All that is wanted is an exact copy of the line containing "变换：先 Walsh-Hadamard 变换数据，再乘频域系数，最后逆变换。" and the lines after it, through the end of the records.

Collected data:
______________________________

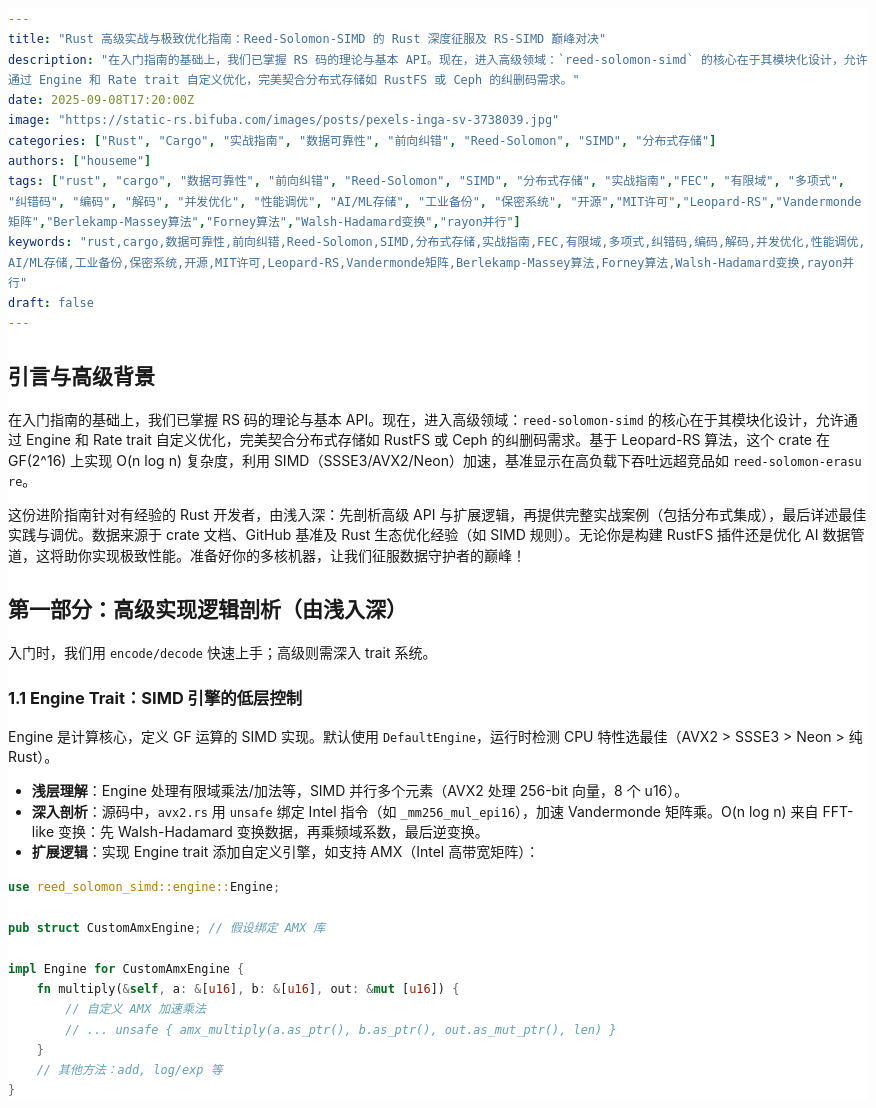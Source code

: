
 ```yaml
---
title: "Rust 高级实战与极致优化指南：Reed-Solomon-SIMD 的 Rust 深度征服及 RS-SIMD 巅峰对决"
description: "在入门指南的基础上，我们已掌握 RS 码的理论与基本 API。现在，进入高级领域：`reed-solomon-simd` 的核心在于其模块化设计，允许通过 Engine 和 Rate trait 自定义优化，完美契合分布式存储如 RustFS 或 Ceph 的纠删码需求。"
date: 2025-09-08T17:20:00Z
image: "https://static-rs.bifuba.com/images/posts/pexels-inga-sv-3738039.jpg"
categories: ["Rust", "Cargo", "实战指南", "数据可靠性", "前向纠错", "Reed-Solomon", "SIMD", "分布式存储"]
authors: ["houseme"]
tags: ["rust", "cargo", "数据可靠性", "前向纠错", "Reed-Solomon", "SIMD", "分布式存储", "实战指南","FEC", "有限域", "多项式", "纠错码", "编码", "解码", "并发优化", "性能调优", "AI/ML存储", "工业备份", "保密系统", "开源","MIT许可","Leopard-RS","Vandermonde矩阵","Berlekamp-Massey算法","Forney算法","Walsh-Hadamard变换","rayon并行"]
keywords: "rust,cargo,数据可靠性,前向纠错,Reed-Solomon,SIMD,分布式存储,实战指南,FEC,有限域,多项式,纠错码,编码,解码,并发优化,性能调优,AI/ML存储,工业备份,保密系统,开源,MIT许可,Leopard-RS,Vandermonde矩阵,Berlekamp-Massey算法,Forney算法,Walsh-Hadamard变换,rayon并行"
draft: false
---
```


## 引言与高级背景

在入门指南的基础上，我们已掌握 RS 码的理论与基本 API。现在，进入高级领域：`reed-solomon-simd` 的核心在于其模块化设计，允许通过 Engine 和 Rate trait 自定义优化，完美契合分布式存储如 RustFS 或 Ceph 的纠删码需求。基于 Leopard-RS 算法，这个 crate 在 GF(2^16) 上实现 O(n log n) 复杂度，利用 SIMD（SSSE3/AVX2/Neon）加速，基准显示在高负载下吞吐远超竞品如 `reed-solomon-erasure`。

这份进阶指南针对有经验的 Rust 开发者，由浅入深：先剖析高级 API 与扩展逻辑，再提供完整实战案例（包括分布式集成），最后详述最佳实践与调优。数据来源于 crate 文档、GitHub 基准及 Rust 生态优化经验（如 SIMD 规则）。无论你是构建 RustFS 插件还是优化 AI 数据管道，这将助你实现极致性能。准备好你的多核机器，让我们征服数据守护者的巅峰！

## 第一部分：高级实现逻辑剖析（由浅入深）

入门时，我们用 `encode/decode` 快速上手；高级则需深入 trait 系统。

### 1.1 Engine Trait：SIMD 引擎的低层控制

Engine 是计算核心，定义 GF 运算的 SIMD 实现。默认使用 `DefaultEngine`，运行时检测 CPU 特性选最佳（AVX2 > SSSE3 > Neon > 纯 Rust）。

- **浅层理解**：Engine 处理有限域乘法/加法等，SIMD 并行多个元素（AVX2 处理 256-bit 向量，8 个 u16）。
- **深入剖析**：源码中，`avx2.rs` 用 `unsafe` 绑定 Intel 指令（如 `_mm256_mul_epi16`），加速 Vandermonde 矩阵乘。O(n log n) 来自 FFT-like 变换：先 Walsh-Hadamard 变换数据，再乘频域系数，最后逆变换。
- **扩展逻辑**：实现 Engine trait 添加自定义引擎，如支持 AMX（Intel 高带宽矩阵）：

```rust
use reed_solomon_simd::engine::Engine;

pub struct CustomAmxEngine; // 假设绑定 AMX 库

impl Engine for CustomAmxEngine {
    fn multiply(&self, a: &[u16], b: &[u16], out: &mut [u16]) {
        // 自定义 AMX 加速乘法
        // ... unsafe { amx_multiply(a.as_ptr(), b.as_ptr(), out.as_mut_ptr(), len) }
    }
    // 其他方法：add, log/exp 等
}
```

______________________________

§ ANSWER SPACE:
- **深入剖析**：源码中，`avx2.rs` 用 `unsafe` 绑定 Intel 指令（如 `_mm256_mul_epi16`），加速 Vandermonde 矩阵乘。O(n log n) 来自 FFT-like 变换：先 Walsh-Hadamard 变换数据，再乘频域系数，最后逆变换。
- **扩展逻辑**：实现 Engine trait 添加自定义引擎，如支持 AMX（Intel 高带宽矩阵）：

```rust
use reed_solomon_simd::engine::Engine;

pub struct CustomAmxEngine; // 假设绑定 AMX 库

impl Engine for CustomAmxEngine {
    fn multiply(&self, a: &[u16], b: &[u16], out: &mut [u16]) {
        // 自定义 AMX 加速乘法
        // ... unsafe { amx_multiply(a.as_ptr(), b.as_ptr(), out.as_mut_ptr(), len) }
    }
    // 其他方法：add, log/exp 等
}
```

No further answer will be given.